2007-06-25 02:59:32 · 5 answers · asked by Anonymous in Politics & Government Politics

5 answers

Who knows? I certainly don't.

What I'd like to see in the next election would be for Bloomberg to win the presidency outright. And for the houses of Congress to be split. I don't care who gets which house.

I don't think Bloomberg would side with either party on a consistent basis and the two main parties would have to really compromise to accomplish anything. That would be something we haven't seen in at least 30 years.

If you are old enough to remember back that far you will remember there was a lot less visible animosity between the parties then. All this partisan bickering has gotten completely out of hand. Something needs to be done to squelch the my way or the highway attitude so prevalent in Congress today.

2007-06-25 03:23:53 · answer #1 · answered by namsaev 6 · 0 0

Someone wrote this in response to a question that I recently asked and I believe this to be the reasoning behind Bloomberg's recent decision to become an Independent:


Third party voters are either not thinking clearly or do not understand how government works. If a third party candidate is ever elected president he would be the most useless piece of furniture in the White House. With no one on his side in the Congress he will be pretty much at their mercy.

Pretty much every third party candidate is either an idealist from some single issue minority group or is running as a spoiler. Right now the only likely third party candidate will be Michale Bloomberg the current Mayor of NYC. He was a life long democrat and switched to republican to run for mayor because he could not get the democratic nomination. He just changed his registration to Independent.

He will probably enter the race if the primary election pits Rudy Guiliani against Hillary Clinton. His job will be spoiler. He will be in the race to make sure Hillary carries New York. The democrats fear Rudy because of how much even liberal Manhattan liberals loved him after 9/11. If too many vote for Rudy, Hillary would not carry her own state in the Electoral College. That would be quite an embarrassment and since New York's eastern time zone votes early they fear such an occurrence would adversely affect her in the West Coast.

2007-06-25 10:05:32 · answer #2 · answered by Anonymous · 0 0

He would screw up the dems even more than Nader.
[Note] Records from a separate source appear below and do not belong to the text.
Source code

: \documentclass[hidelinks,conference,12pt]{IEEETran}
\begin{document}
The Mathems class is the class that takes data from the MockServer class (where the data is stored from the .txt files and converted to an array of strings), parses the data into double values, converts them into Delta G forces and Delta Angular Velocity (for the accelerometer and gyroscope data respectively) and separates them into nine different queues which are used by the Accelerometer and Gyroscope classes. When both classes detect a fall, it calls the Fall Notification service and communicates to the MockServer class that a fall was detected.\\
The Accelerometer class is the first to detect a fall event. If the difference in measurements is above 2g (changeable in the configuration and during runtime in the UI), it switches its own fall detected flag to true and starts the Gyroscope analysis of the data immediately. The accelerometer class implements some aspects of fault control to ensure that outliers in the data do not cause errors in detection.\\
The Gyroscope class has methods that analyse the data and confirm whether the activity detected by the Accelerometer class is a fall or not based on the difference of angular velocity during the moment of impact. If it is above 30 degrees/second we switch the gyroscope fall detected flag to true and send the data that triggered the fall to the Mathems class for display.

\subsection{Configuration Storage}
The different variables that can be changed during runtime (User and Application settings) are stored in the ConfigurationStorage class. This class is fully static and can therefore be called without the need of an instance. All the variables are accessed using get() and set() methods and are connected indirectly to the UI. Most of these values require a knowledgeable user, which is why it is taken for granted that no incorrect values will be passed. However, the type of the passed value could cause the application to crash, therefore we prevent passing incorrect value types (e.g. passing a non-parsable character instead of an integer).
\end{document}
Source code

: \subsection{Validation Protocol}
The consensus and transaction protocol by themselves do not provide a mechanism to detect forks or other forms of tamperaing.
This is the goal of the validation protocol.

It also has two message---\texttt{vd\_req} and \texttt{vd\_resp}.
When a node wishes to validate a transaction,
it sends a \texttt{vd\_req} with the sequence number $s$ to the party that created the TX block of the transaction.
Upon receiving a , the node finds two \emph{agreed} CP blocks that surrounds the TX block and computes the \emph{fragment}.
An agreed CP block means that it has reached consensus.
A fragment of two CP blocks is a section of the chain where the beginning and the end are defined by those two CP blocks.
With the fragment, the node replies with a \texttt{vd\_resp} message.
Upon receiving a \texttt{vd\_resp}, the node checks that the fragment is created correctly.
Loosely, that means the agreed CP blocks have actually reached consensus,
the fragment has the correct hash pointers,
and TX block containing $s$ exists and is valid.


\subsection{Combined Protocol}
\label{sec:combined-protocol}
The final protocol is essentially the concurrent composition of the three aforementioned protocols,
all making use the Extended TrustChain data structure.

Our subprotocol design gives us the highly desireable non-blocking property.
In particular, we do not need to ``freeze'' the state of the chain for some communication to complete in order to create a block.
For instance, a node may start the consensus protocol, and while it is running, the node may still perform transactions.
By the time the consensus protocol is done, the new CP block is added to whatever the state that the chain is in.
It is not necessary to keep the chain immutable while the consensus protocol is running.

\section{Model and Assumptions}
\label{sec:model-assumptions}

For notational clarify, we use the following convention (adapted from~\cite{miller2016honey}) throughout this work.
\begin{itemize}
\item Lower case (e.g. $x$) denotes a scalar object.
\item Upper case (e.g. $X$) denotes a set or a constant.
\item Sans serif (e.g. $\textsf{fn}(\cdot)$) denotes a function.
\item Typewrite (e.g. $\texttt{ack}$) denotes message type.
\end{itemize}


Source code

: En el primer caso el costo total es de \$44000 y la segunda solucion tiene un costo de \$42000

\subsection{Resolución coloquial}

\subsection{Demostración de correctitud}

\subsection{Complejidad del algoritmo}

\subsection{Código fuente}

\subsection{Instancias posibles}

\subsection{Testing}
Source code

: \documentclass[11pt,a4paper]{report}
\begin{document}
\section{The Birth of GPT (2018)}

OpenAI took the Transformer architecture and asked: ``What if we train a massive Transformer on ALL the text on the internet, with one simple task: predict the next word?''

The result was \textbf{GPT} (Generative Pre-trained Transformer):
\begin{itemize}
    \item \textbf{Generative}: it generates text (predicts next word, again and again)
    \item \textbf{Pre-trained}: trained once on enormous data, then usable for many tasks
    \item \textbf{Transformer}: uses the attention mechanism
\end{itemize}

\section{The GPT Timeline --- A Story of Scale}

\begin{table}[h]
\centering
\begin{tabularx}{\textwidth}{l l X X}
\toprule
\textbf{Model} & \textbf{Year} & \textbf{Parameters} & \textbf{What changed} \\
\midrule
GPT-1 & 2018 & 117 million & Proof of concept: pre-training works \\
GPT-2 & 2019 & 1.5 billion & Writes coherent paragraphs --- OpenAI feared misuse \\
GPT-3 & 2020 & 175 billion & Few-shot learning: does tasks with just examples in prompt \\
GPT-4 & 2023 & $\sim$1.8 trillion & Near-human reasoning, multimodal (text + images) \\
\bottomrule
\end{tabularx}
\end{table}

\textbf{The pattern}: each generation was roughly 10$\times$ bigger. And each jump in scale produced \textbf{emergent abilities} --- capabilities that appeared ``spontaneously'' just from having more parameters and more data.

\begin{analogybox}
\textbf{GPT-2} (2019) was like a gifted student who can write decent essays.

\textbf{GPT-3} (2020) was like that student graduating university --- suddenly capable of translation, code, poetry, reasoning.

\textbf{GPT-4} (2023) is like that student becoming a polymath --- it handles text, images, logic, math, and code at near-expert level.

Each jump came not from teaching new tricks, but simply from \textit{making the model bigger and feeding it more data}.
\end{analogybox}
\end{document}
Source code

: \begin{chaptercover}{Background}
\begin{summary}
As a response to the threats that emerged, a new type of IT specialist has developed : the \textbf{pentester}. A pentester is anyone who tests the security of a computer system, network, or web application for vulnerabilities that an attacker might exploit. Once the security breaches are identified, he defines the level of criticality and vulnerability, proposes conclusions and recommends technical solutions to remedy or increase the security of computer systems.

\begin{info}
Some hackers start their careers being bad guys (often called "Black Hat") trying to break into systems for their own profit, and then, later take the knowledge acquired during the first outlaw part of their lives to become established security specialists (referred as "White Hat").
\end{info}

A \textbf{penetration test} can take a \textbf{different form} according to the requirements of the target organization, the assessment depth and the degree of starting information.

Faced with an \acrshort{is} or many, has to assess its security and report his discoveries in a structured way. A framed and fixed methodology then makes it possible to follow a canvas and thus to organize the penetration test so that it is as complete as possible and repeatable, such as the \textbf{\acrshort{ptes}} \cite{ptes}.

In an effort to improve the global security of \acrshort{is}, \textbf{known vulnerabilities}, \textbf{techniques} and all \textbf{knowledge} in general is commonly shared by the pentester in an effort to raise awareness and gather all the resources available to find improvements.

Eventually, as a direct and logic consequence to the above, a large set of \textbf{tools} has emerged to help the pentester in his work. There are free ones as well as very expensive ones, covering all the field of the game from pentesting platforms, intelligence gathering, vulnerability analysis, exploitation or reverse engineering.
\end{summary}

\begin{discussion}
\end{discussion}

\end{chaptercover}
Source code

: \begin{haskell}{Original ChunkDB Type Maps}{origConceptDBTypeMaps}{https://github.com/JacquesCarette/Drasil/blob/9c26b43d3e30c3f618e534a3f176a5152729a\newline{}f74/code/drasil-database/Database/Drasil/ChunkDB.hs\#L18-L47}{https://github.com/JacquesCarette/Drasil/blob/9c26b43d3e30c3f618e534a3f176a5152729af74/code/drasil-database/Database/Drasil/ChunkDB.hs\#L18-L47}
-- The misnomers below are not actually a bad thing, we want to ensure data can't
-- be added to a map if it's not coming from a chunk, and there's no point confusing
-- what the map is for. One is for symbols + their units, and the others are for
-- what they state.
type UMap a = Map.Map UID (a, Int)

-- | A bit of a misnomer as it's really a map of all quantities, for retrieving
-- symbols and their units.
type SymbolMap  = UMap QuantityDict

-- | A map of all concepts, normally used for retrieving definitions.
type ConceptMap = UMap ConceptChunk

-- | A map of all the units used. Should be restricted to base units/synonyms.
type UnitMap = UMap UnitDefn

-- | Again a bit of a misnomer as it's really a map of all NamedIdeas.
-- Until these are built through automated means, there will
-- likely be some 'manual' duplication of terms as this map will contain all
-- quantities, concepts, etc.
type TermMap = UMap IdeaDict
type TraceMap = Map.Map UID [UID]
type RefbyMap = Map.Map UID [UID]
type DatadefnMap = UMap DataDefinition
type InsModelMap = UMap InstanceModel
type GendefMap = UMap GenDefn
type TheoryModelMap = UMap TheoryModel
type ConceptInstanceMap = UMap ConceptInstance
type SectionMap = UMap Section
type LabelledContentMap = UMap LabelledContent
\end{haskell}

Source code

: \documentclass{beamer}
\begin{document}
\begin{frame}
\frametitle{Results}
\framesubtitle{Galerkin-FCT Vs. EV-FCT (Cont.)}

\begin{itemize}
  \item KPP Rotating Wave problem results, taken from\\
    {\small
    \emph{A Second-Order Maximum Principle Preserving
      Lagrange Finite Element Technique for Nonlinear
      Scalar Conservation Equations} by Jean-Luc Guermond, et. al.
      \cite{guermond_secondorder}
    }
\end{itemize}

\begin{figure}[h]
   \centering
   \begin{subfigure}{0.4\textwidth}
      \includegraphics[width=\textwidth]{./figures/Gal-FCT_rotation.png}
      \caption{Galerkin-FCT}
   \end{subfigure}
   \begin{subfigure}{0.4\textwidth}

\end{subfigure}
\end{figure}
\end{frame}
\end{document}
Dems typically have over 85% of the jewish vote, about half of them would stray off and vote for him. So would new Yorkers, giving republicans probably the first chance of taking New York

Remember, Ross Perot got 19% of the popular vote running as an independant against Bush sr. and Clinton. Many people say that if he didn't run Clinton wouldn't have stood a chance.

2007-06-25 10:03:34 · answer #3 · answered by New Jersey Steve 5 · 1 1

Bloomber spells trouble for Republicans not Democrats.

2007-06-25 10:11:06 · answer #4 · answered by Fern O 5 · 0 1

Well he certainly has the coins for it.